Sharply different NDC versions

Miami-based Pass Consulting has done NDC implementations for Air France-KLM, the Lufthansa Group, Singapore Airlines, Amadeus and NDC aggregator Travelfusion. Pass Consulting CEO Michael Strauss said that each of those integrations has been sharply different, creating extra implementation cost and complexity while reducing efficiency.

Once complete, the differences also make it more challenging to troubleshoot the problems travel agencies might experience as they book and service NDC-enabled merchandise within content aggregators.

"If you implement so many different versions and those versions change, you basically never stop implementing," Strauss said. "And that's driving the cost up." 

Strauss said he's anxiously awaiting a time when more airlines coalesce around IATA's 21.3, which he said some in the industry are calling the gold standard.

According to Hoyles, 21.3 enables retailing features not supported by earlier IATA NDC standards, including better shopping comparisons.
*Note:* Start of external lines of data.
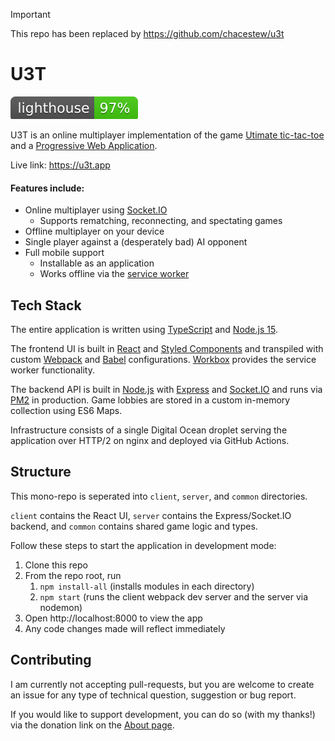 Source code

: > [!IMPORTANT]
> This repo has been replaced by https://github.com/chacestew/u3t

# U3T

[![Lighthouse](./lighthouse.svg)](https://github.com/emazzotta/lighthouse-badges)

U3T is an online multiplayer implementation of the game [Utimate tic-tac-toe](https://en.wikipedia.org/wiki/Ultimate_tic-tac-toe) and a [Progressive Web Application](https://web.dev/progressive-web-apps/).

Live link: https://u3t.app

#### Features include:

- Online multiplayer using [Socket.IO](https://socket.io/)
  - Supports rematching, reconnecting, and spectating games
- Offline multiplayer on your device
- Single player against a (desperately bad) AI opponent
- Full mobile support 
  - Installable as an application
  - Works offline via the [service worker](https://developers.google.com/web/fundamentals/primers/service-workers)

## Tech Stack

The entire application is written using [TypeScript](https://www.typescriptlang.org/) and [Node.js 15](https://nodejs.org/).

The frontend UI is built in [React](https://reactjs.org/) and [Styled Components](https://styled-components.com/) and transpiled with custom [Webpack](https://webpack.js.org/) and [Babel](https://babeljs.io/) configurations. [Workbox](https://developers.google.com/web/tools/workbox) provides the service worker functionality.

The backend API is built in [Node.js](https://nodejs.org/) with [Express](https://expressjs.com/) and [Socket.IO](https://socket.io/) and runs via [PM2](https://pm2.keymetrics.io/) in production. Game lobbies are stored in a custom in-memory collection using ES6 Maps.

Infrastructure consists of a single Digital Ocean droplet serving the application over HTTP/2 on nginx and deployed via GitHub Actions.

## Structure

This mono-repo is seperated into `client`, `server`, and `common` directories. 

`client` contains the React UI, `server` contains the Express/Socket.IO backend, and `common` contains shared game logic and types.

Follow these steps to start the application in development mode:

1. Clone this repo
2. From the repo root, run
   1. `npm install-all` (installs modules in each directory)
   2. `npm start` (runs the client webpack dev server and the server via nodemon)
3. Open http://localhost:8000 to view the app
4. Any code changes made will reflect immediately

## Contributing

I am currently not accepting pull-requests, but you are welcome to create an issue for any type of technical question, suggestion or bug report.

If you would like to support development, you can do so (with my thanks!) via the donation link on the [About page](https://u3t.app/about).

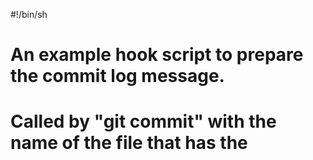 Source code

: #!/bin/sh
#
# An example hook script to prepare the commit log message.
# Called by "git commit" with the name of the file that has the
In addition, it sets the stage for higher-quality documentation. Standard 21.3 also enables better support for alternate forms of payment as well as improved settlement and accounting. Servicing, he said, "is massively improved."
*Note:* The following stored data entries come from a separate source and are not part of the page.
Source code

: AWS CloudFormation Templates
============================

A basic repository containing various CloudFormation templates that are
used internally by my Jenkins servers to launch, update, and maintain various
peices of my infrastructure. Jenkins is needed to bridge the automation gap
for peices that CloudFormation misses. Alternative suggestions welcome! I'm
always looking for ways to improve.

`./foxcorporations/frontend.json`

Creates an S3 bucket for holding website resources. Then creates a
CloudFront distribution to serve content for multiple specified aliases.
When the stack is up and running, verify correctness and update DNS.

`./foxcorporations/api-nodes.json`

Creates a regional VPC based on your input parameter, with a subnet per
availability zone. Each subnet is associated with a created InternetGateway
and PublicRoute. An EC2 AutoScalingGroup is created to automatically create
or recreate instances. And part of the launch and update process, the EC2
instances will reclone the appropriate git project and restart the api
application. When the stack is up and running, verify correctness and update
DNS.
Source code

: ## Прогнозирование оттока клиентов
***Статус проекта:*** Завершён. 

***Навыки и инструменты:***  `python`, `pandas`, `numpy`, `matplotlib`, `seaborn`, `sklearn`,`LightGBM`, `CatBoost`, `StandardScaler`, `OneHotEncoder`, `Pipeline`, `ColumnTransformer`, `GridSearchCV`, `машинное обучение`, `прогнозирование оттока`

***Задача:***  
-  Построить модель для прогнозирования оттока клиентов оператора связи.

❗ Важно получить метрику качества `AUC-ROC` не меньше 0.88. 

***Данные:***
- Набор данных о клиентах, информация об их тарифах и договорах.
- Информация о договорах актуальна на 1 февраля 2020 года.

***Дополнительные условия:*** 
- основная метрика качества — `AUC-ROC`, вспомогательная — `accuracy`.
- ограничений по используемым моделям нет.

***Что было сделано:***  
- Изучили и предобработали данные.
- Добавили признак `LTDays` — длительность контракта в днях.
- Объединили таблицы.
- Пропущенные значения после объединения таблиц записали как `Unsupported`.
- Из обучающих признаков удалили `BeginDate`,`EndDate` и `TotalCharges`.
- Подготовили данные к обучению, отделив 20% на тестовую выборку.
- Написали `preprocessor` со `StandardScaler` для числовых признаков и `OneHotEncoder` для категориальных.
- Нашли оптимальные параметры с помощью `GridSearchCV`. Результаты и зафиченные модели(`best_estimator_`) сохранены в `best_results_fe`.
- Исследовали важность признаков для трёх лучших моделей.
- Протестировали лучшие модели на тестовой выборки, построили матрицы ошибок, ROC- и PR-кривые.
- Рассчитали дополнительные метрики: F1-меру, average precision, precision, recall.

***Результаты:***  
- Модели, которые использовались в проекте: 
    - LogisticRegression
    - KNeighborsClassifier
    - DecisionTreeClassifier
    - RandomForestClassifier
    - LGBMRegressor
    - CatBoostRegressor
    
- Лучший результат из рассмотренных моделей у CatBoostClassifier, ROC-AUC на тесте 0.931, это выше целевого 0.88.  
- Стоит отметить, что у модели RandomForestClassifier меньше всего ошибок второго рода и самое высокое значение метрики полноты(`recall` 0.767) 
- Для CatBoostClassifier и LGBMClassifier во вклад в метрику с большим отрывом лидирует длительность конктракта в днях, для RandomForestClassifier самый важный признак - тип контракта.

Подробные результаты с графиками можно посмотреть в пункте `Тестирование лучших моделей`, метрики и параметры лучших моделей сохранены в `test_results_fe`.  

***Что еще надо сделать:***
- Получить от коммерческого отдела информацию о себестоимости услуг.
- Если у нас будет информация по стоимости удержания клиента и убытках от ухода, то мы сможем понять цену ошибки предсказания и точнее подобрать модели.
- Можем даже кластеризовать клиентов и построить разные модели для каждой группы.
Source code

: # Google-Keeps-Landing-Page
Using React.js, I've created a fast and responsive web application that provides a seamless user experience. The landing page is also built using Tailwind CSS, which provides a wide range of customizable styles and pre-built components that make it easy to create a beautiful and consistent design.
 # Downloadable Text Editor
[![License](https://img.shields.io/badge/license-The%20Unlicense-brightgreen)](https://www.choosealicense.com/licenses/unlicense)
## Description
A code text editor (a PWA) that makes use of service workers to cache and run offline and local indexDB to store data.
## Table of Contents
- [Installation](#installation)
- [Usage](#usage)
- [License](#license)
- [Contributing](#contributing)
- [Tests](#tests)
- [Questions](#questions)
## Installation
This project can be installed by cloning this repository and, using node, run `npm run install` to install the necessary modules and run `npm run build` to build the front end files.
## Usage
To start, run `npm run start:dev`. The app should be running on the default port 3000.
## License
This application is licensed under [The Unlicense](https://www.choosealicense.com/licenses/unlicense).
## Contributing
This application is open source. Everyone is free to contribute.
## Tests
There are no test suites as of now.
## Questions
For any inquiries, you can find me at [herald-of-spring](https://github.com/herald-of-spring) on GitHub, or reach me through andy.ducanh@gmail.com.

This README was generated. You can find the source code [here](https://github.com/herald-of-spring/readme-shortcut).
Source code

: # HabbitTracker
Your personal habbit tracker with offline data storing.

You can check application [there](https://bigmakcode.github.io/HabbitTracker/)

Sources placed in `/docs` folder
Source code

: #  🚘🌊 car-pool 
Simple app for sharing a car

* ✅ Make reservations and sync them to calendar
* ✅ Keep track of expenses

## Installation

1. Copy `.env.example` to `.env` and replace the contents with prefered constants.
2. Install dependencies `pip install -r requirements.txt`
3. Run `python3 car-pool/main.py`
So far, 13 companies have been certified for at least a portion of 21.3 capabilities. Among those are the GDSs Amadeus and Sabre, the NDC aggregator OpenJaw and NDC developers including Accelya and Datalex. Just four airlines -- Turkish, Virgin Atlantic, Spain's Vueling and China's Xiamen -- have achieved any 21.3 certification, IATA data shows.

Many airlines that are deploying NDC -- among them the U.S. carriers American, United and Hawaiian -- are certified in capabilities from IATA standards released in either 2017 or 2018.
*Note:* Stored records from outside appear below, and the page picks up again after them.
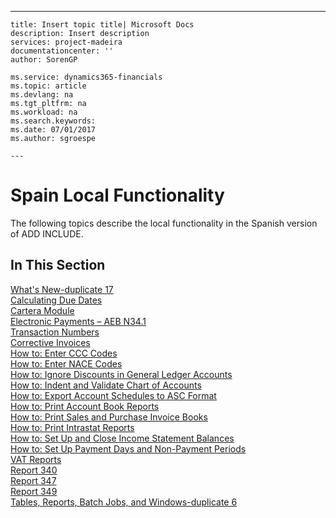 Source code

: ---
    title: Insert topic title| Microsoft Docs
    description: Insert description
    services: project-madeira
    documentationcenter: ''
    author: SorenGP

    ms.service: dynamics365-financials
    ms.topic: article
    ms.devlang: na
    ms.tgt_pltfrm: na
    ms.workload: na
    ms.search.keywords:
    ms.date: 07/01/2017
    ms.author: sgroespe

    ---
# Spain Local Functionality
The following topics describe the local functionality in the Spanish version of ADD INCLUDE<!--[!INCLUDE[navnow](../../ApplicationDesign/includes/navnow_md.md)]-->.  
  
## In This Section  
 [What's New\-duplicate 17](../../LocalFunctionalityForMicrosoftDynamicsNav2016/Spain/what-s-new-duplicate-17.md)  
  [Calculating Due Dates](../../LocalFunctionalityForMicrosoftDynamicsNav2016/Spain/calculating-due-dates.md)  
  [Cartera Module](../../LocalFunctionalityForMicrosoftDynamicsNav2016/Spain/cartera-module.md)  
  [Electronic Payments – AEB N34.1](../../LocalFunctionalityForMicrosoftDynamicsNav2016/Spain/electronic-payments-–-aeb-n34.1.md)  
  [Transaction Numbers](../../LocalFunctionalityForMicrosoftDynamicsNav2016/Spain/transaction-numbers.md)  
  [Corrective Invoices](../../LocalFunctionalityForMicrosoftDynamicsNav2016/Spain/corrective-invoices.md)  
  [How to: Enter CCC Codes](../../LocalFunctionalityForMicrosoftDynamicsNav2016/Spain/how-to-enter-ccc-codes.md)  
  [How to: Enter NACE Codes](../../LocalFunctionalityForMicrosoftDynamicsNav2016/Spain/how-to-enter-nace-codes.md)  
  [How to: Ignore Discounts in General Ledger Accounts](../../LocalFunctionalityForMicrosoftDynamicsNav2016/Spain/how-to-ignore-discounts-in-general-ledger-accounts.md)  
  [How to: Indent and Validate Chart of Accounts](../../LocalFunctionalityForMicrosoftDynamicsNav2016/Spain/how-to-indent-and-validate-chart-of-accounts.md)  
  [How to: Export Account Schedules to ASC Format](../../LocalFunctionalityForMicrosoftDynamicsNav2016/Spain/how-to-export-account-schedules-to-asc-format.md)  
  [How to: Print Account Book Reports](../../LocalFunctionalityForMicrosoftDynamicsNav2016/Spain/how-to-print-account-book-reports.md)  
  [How to: Print Sales and Purchase Invoice Books](../../LocalFunctionalityForMicrosoftDynamicsNav2016/Spain/how-to-print-sales-and-purchase-invoice-books.md)  
  [How to: Print Intrastat Reports](../../LocalFunctionalityForMicrosoftDynamicsNav2016/Spain/how-to-print-intrastat-reports.md)  
  [How to: Set Up and Close Income Statement Balances](../../LocalFunctionalityForMicrosoftDynamicsNav2016/Spain/how-to-set-up-and-close-income-statement-balances.md)  
  [How to: Set Up Payment Days and Non\-Payment Periods](../../LocalFunctionalityForMicrosoftDynamicsNav2016/Spain/how-to-set-up-payment-days-and-non-payment-periods.md)  
  [VAT Reports](../../LocalFunctionalityForMicrosoftDynamicsNav2016/Spain/vat-reports.md)  
  [Report 340](../../LocalFunctionalityForMicrosoftDynamicsNav2016/Spain/report-340.md)  
  [Report 347](../../LocalFunctionalityForMicrosoftDynamicsNav2016/Spain/report-347.md)  
  [Report 349](../../LocalFunctionalityForMicrosoftDynamicsNav2016/Spain/report-349.md)  
  [Tables, Reports, Batch Jobs, and Windows\-duplicate 6](../../LocalFunctionalityForMicrosoftDynamicsNav2016/Spain/tables-reports-batch-jobs-and-windows-duplicate-6.md)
Hoyles did say that many such airlines have independently developed key capabilities that go beyond what the 2017 and 2018 standards support and that could be as powerful as 21.3.

That reality speaks to a point made by Cory Garner, a former NDC strategist at American Airlines who now runs Garner, a consulting firm.

"Most of the IATA standard that exists today existed first as a nonstandard that was part of an airline's API," Garner said, adding that IATA's first NDC standard was borrowed largely from American's original 2008 NDC API.

When IATA blames challenges with NDC implementations and servicing on airlines straying from the standard, it ignores the fact that private innovations are what drive standards to evolve, Garner said.

By way of analogy, he equated a technical standard with a dictionary. Like two speakers of the same language, an airline and an NDC aggregator can choose to make use of the entire standard or a portion of it, or invent new language to augment the standard. 

"What travelers experience is what two parties who speak some version of the standard language do with the standard," Garner said.

Garner said that, in general, the NDC servicing problems he is aware of are a result of inadequate technological transitions by the travel agencies that are tapping into GDSs and other aggregators.

Hoyles, too, said that a successful end-to-end NDC implementation requires contributions from airlines and the aggregator, as well as the travel agency. He also said that each implementation between airline and aggregator will be different due to the varying retailing needs of each airline.

Still, the IATA standard offers an important framework for airlines to congeal around. 

"More convergence reduces cost, expands the potential for new connections and increases the speed to market," Hoyles said.